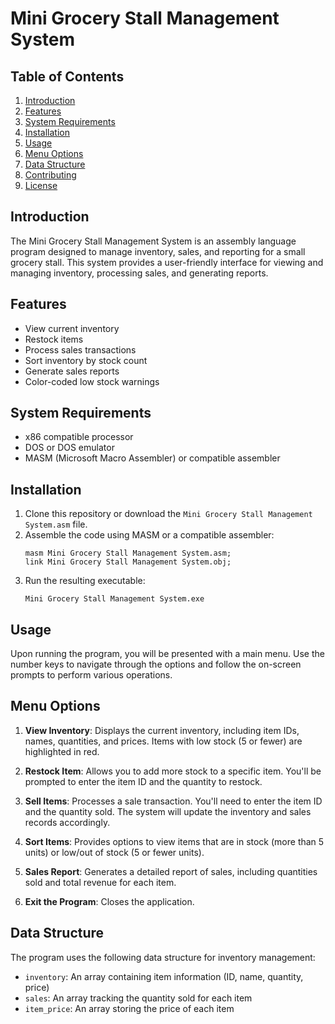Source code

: # Mini Grocery Stall Management System

## Table of Contents
1. [Introduction](#introduction)
2. [Features](#features)
3. [System Requirements](#system-requirements)
4. [Installation](#installation)
5. [Usage](#usage)
6. [Menu Options](#menu-options)
7. [Data Structure](#data-structure)
8. [Contributing](#contributing)
9. [License](#license)

## Introduction

The Mini Grocery Stall Management System is an assembly language program designed to manage inventory, sales, and reporting for a small grocery stall. This system provides a user-friendly interface for viewing and managing inventory, processing sales, and generating reports.

## Features

- View current inventory
- Restock items
- Process sales transactions
- Sort inventory by stock count
- Generate sales reports
- Color-coded low stock warnings

## System Requirements

- x86 compatible processor
- DOS or DOS emulator
- MASM (Microsoft Macro Assembler) or compatible assembler

## Installation

1. Clone this repository or download the `Mini Grocery Stall Management System.asm` file.
2. Assemble the code using MASM or a compatible assembler:
   ```
   masm Mini Grocery Stall Management System.asm;
   link Mini Grocery Stall Management System.obj;
   ```
3. Run the resulting executable:
   ```
   Mini Grocery Stall Management System.exe
   ```

## Usage

Upon running the program, you will be presented with a main menu. Use the number keys to navigate through the options and follow the on-screen prompts to perform various operations.

## Menu Options

1. **View Inventory**: Displays the current inventory, including item IDs, names, quantities, and prices. Items with low stock (5 or fewer) are highlighted in red.

2. **Restock Item**: Allows you to add more stock to a specific item. You'll be prompted to enter the item ID and the quantity to restock.

3. **Sell Items**: Processes a sale transaction. You'll need to enter the item ID and the quantity sold. The system will update the inventory and sales records accordingly.

4. **Sort Items**: Provides options to view items that are in stock (more than 5 units) or low/out of stock (5 or fewer units).

5. **Sales Report**: Generates a detailed report of sales, including quantities sold and total revenue for each item.

0. **Exit the Program**: Closes the application.

## Data Structure

The program uses the following data structure for inventory management:

- `inventory`: An array containing item information (ID, name, quantity, price)
- `sales`: An array tracking the quantity sold for each item
- `item_price`: An array storing the price of each item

==*==

#### [Work to complete]
I'd like the material above repeated exactly, with the pictures omitted.

#### [Solution]
Source code

: # Mini Grocery Stall Management System

## Table of Contents
1. [Introduction](#introduction)
2. [Features](#features)
3. [System Requirements](#system-requirements)
4. [Installation](#installation)
5. [Usage](#usage)
6. [Menu Options](#menu-options)
7. [Data Structure](#data-structure)
8. [Contributing](#contributing)
9. [License](#license)

## Introduction

The Mini Grocery Stall Management System is an assembly language program designed to manage inventory, sales, and reporting for a small grocery stall. This system provides a user-friendly interface for viewing and managing inventory, processing sales, and generating reports.

## Features

- View current inventory
- Restock items
- Process sales transactions
- Sort inventory by stock count
- Generate sales reports
- Color-coded low stock warnings

## System Requirements

- x86 compatible processor
- DOS or DOS emulator
- MASM (Microsoft Macro Assembler) or compatible assembler

## Installation

1. Clone this repository or download the `Mini Grocery Stall Management System.asm` file.
2. Assemble the code using MASM or a compatible assembler:
   ```
   masm Mini Grocery Stall Management System.asm;
   link Mini Grocery Stall Management System.obj;
   ```
3. Run the resulting executable:
   ```
   Mini Grocery Stall Management System.exe
   ```

## Usage

Upon running the program, you will be presented with a main menu. Use the number keys to navigate through the options and follow the on-screen prompts to perform various operations.

## Menu Options

1. **View Inventory**: Displays the current inventory, including item IDs, names, quantities, and prices. Items with low stock (5 or fewer) are highlighted in red.

2. **Restock Item**: Allows you to add more stock to a specific item. You'll be prompted to enter the item ID and the quantity to restock.

3. **Sell Items**: Processes a sale transaction. You'll need to enter the item ID and the quantity sold. The system will update the inventory and sales records accordingly.

4. **Sort Items**: Provides options to view items that are in stock (more than 5 units) or low/out of stock (5 or fewer units).

5. **Sales Report**: Generates a detailed report of sales, including quantities sold and total revenue for each item.

0. **Exit the Program**: Closes the application.

## Data Structure

The program uses the following data structure for inventory management:

- `inventory`: An array containing item information (ID, name, quantity, price)
- `sales`: An array tracking the quantity sold for each item
- `item_price`: An array storing the price of each item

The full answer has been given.